Exercise instructions: Find the line with "- **Link Layer**" and the line with "## Link Layer Networking" in the entries below; output exactly those two lines, every line between them, and no others.

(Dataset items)

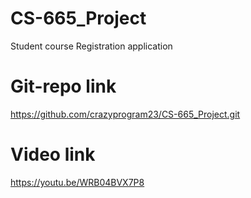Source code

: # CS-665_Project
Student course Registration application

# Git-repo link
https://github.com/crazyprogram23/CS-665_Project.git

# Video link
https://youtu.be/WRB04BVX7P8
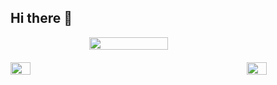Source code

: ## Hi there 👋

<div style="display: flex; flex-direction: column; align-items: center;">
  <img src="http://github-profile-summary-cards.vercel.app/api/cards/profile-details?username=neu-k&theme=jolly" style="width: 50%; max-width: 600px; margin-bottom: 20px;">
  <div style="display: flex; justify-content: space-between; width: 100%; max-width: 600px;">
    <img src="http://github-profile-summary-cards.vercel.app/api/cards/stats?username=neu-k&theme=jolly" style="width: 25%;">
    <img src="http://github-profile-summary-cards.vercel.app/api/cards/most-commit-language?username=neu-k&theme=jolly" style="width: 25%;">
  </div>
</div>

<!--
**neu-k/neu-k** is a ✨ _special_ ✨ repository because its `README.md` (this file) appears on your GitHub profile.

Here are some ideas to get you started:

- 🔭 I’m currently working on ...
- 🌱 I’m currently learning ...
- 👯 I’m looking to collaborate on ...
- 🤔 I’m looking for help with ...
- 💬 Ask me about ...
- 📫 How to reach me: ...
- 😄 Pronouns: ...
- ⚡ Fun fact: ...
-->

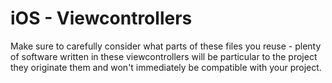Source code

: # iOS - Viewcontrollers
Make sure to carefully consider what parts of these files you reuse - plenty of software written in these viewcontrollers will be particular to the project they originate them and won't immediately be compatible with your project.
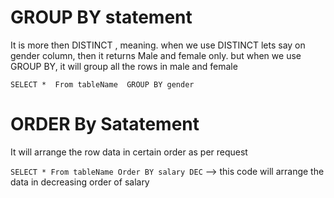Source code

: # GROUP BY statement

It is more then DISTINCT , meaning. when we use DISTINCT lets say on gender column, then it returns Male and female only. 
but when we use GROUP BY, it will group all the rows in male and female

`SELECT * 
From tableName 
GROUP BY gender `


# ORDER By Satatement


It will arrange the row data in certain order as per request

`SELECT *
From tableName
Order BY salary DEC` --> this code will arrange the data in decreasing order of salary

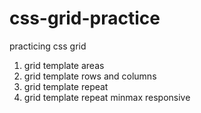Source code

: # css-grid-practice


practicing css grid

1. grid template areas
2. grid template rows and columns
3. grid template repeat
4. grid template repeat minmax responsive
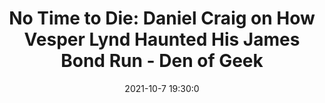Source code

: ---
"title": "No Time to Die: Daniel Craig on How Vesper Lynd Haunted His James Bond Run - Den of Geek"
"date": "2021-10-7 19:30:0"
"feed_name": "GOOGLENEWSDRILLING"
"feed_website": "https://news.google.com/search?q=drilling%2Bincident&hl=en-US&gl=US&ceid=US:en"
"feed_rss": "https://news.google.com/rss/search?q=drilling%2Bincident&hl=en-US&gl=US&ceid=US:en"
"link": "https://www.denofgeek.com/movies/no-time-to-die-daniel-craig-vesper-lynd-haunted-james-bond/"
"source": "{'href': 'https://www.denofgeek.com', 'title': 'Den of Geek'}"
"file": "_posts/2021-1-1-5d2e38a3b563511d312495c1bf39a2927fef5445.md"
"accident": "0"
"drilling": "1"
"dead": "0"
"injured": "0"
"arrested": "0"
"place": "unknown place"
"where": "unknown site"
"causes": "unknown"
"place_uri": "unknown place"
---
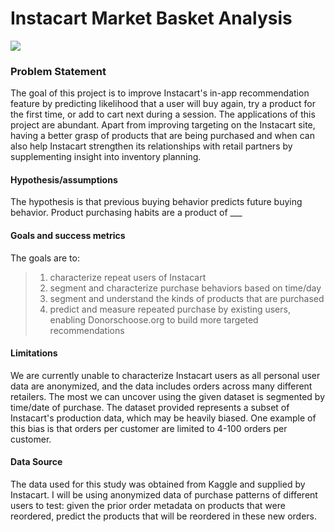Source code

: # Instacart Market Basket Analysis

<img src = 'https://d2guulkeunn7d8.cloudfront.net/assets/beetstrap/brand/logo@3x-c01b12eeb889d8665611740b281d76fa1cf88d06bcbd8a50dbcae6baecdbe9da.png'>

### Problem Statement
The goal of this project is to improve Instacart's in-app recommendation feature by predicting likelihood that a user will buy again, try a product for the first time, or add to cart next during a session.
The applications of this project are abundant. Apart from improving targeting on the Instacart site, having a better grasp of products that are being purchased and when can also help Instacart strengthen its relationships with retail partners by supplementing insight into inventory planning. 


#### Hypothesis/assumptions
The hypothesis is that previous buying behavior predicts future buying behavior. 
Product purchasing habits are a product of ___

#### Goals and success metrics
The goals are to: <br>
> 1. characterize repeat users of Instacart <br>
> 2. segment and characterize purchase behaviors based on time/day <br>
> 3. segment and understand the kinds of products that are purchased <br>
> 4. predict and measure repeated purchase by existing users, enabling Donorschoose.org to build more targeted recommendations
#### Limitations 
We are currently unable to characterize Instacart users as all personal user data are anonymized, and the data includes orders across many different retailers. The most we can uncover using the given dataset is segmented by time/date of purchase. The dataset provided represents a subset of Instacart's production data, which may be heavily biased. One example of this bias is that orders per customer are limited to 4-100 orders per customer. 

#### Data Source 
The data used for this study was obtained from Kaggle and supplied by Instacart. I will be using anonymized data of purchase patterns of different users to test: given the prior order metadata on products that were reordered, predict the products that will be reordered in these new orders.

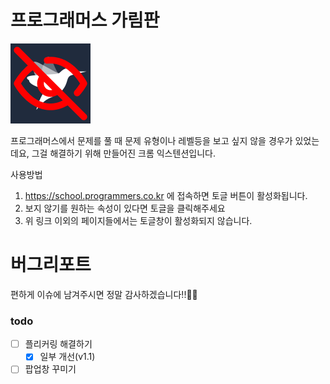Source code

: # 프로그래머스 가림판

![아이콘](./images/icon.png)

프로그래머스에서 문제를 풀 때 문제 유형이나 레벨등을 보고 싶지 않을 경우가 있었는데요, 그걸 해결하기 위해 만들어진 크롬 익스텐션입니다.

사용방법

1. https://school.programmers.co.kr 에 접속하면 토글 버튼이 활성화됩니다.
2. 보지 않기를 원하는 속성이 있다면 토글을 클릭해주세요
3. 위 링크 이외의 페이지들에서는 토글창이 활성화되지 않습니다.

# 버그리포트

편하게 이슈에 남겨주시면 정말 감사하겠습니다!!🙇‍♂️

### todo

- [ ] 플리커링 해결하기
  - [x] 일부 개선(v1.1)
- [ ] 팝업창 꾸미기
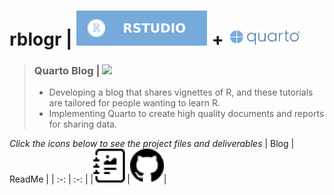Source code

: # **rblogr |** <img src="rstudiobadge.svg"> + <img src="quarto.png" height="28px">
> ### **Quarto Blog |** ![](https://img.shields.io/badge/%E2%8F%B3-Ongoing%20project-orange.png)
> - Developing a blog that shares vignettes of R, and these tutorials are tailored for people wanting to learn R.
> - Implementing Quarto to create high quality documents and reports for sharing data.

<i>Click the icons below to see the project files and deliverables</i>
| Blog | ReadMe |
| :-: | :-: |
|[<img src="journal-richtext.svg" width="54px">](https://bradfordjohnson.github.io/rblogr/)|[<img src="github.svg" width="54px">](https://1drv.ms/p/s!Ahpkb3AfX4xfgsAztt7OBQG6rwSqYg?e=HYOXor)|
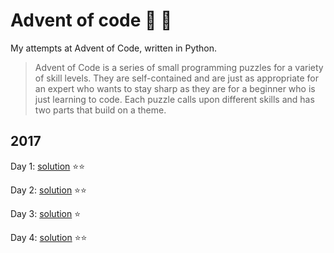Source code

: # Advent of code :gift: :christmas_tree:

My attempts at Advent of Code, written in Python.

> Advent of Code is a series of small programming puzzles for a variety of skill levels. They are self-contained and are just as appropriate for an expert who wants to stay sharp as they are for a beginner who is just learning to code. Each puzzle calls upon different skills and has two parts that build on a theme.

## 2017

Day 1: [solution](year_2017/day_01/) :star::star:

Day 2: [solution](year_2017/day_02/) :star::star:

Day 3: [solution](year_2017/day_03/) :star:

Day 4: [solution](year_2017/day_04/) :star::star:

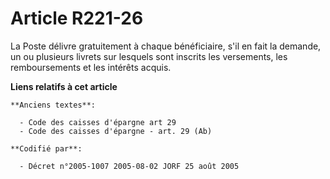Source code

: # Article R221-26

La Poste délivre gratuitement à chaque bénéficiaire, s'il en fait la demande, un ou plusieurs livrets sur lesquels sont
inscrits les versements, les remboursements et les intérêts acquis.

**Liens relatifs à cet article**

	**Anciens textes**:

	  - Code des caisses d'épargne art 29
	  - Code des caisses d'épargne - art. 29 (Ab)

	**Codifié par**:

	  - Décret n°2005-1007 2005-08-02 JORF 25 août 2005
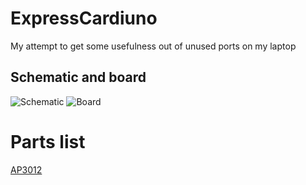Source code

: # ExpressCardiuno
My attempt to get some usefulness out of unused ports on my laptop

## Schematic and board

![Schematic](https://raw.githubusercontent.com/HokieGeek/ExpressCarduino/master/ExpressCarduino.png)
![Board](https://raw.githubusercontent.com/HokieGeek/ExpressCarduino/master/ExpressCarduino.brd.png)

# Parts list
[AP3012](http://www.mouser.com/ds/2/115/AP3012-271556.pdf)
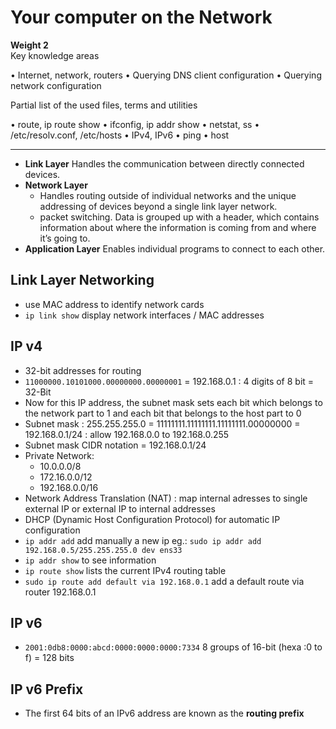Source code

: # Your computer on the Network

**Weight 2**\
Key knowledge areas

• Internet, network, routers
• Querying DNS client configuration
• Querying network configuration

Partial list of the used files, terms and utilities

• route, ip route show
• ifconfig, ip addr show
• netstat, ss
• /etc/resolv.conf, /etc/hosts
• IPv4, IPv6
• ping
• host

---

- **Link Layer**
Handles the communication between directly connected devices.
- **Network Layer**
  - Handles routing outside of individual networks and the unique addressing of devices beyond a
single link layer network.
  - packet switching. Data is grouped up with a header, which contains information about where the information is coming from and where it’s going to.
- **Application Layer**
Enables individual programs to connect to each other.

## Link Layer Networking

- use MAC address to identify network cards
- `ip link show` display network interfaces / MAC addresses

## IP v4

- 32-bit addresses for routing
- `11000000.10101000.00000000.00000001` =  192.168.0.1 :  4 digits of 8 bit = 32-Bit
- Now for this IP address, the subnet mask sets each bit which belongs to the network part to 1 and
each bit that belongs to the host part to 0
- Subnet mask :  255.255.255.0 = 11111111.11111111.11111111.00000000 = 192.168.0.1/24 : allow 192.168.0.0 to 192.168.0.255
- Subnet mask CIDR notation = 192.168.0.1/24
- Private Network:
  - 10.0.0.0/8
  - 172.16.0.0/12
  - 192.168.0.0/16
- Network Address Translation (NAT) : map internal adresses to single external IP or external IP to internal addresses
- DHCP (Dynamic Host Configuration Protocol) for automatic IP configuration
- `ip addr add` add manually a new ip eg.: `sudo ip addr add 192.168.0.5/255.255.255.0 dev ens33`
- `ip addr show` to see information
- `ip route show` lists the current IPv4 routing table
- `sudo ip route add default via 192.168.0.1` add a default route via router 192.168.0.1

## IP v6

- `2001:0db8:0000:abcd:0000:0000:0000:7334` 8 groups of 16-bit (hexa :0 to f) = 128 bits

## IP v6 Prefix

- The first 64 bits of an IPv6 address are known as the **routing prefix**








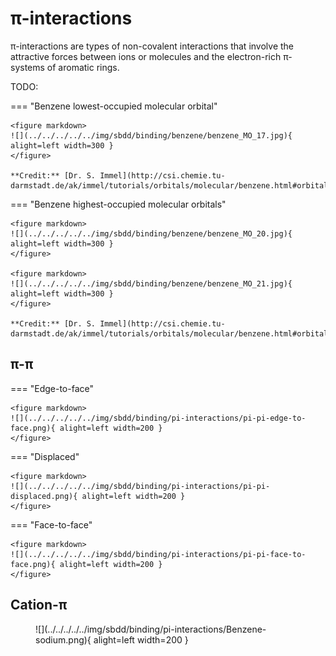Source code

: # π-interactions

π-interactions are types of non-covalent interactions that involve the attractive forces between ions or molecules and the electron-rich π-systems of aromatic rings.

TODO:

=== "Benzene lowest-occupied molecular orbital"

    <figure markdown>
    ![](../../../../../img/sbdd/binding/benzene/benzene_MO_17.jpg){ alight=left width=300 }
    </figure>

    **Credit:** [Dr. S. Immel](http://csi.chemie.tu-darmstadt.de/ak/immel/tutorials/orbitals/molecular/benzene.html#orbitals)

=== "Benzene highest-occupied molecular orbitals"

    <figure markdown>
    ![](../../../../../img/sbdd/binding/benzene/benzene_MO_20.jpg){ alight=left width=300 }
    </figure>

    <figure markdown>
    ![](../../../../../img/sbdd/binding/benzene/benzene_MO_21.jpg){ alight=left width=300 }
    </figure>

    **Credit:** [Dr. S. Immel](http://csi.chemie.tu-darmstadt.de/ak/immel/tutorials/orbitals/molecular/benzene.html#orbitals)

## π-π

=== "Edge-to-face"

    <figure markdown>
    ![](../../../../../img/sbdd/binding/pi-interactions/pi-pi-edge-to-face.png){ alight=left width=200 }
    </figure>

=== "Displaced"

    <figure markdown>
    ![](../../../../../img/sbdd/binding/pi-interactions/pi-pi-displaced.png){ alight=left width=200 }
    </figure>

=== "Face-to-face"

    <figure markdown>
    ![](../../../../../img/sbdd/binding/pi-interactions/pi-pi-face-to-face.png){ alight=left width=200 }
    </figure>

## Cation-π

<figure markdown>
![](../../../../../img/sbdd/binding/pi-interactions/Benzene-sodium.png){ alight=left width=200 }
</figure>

Task output:
- **Link Layer**
Handles the communication between directly connected devices.
- **Network Layer**
  - Handles routing outside of individual networks and the unique addressing of devices beyond a
single link layer network.
  - packet switching. Data is grouped up with a header, which contains information about where the information is coming from and where it’s going to.
- **Application Layer**
Enables individual programs to connect to each other.

## Link Layer Networking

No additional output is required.